Problem description: A faithful copy of the listing below is needed, one that contains no pictures.
=======
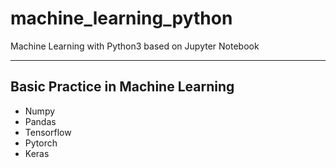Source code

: # machine_learning_python
Machine Learning with Python3 based on Jupyter Notebook

---

## Basic Practice in Machine Learning
+ Numpy  
+ Pandas  
+ Tensorflow
+ Pytorch
+ Keras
=======
Expected answer:
Source code

: # machine_learning_python
Machine Learning with Python3 based on Jupyter Notebook

---

## Basic Practice in Machine Learning
+ Numpy  
+ Pandas  
+ Tensorflow
+ Pytorch
+ Keras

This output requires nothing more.